» Your goal:
Only the number is needed. Please count the lines below in which the word "todayBrowseDuration" occurs.

» Data records:
++++

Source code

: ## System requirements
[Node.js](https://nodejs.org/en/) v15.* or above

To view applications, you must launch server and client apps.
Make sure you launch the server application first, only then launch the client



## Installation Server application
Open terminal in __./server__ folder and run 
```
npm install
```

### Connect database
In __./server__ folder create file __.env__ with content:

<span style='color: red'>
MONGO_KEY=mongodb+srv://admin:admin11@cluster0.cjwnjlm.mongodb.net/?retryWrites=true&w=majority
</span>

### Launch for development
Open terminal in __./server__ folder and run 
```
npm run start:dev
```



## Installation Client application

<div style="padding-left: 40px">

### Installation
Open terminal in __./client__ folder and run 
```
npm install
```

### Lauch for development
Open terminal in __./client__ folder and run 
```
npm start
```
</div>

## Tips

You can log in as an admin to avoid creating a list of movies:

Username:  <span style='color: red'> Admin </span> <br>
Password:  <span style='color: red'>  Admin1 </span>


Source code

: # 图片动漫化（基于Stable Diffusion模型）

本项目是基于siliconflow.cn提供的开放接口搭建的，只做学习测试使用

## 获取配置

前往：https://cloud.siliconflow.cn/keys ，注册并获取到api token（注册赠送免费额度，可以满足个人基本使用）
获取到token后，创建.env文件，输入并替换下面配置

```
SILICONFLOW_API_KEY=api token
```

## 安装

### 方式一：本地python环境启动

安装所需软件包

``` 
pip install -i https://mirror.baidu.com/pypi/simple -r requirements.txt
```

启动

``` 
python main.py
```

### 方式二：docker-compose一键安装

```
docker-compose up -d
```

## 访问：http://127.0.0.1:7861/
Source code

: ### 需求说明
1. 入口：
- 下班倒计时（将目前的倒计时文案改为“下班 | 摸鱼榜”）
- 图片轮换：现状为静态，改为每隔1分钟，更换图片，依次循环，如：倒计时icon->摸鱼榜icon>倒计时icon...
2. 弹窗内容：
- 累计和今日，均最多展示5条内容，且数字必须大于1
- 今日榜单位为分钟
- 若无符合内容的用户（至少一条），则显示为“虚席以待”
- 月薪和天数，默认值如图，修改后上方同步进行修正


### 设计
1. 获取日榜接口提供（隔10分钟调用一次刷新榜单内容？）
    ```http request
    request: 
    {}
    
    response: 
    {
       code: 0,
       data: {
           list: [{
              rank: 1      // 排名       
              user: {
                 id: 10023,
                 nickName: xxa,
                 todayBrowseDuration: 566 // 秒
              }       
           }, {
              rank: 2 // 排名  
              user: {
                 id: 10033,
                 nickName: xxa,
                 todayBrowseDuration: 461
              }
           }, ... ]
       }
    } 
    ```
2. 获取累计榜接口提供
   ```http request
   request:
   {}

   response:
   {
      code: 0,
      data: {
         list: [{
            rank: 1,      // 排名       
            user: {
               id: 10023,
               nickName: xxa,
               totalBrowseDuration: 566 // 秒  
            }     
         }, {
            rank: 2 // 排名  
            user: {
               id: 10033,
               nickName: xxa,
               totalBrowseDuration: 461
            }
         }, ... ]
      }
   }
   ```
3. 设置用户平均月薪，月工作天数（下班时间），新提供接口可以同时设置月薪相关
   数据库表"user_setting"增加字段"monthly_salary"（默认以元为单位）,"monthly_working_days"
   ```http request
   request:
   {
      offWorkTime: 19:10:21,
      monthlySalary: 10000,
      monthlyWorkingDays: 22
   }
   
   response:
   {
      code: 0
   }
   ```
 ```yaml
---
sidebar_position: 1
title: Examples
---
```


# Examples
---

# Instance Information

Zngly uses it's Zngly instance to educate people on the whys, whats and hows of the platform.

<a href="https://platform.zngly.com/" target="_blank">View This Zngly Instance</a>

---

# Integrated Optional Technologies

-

++++

» Answer space:
2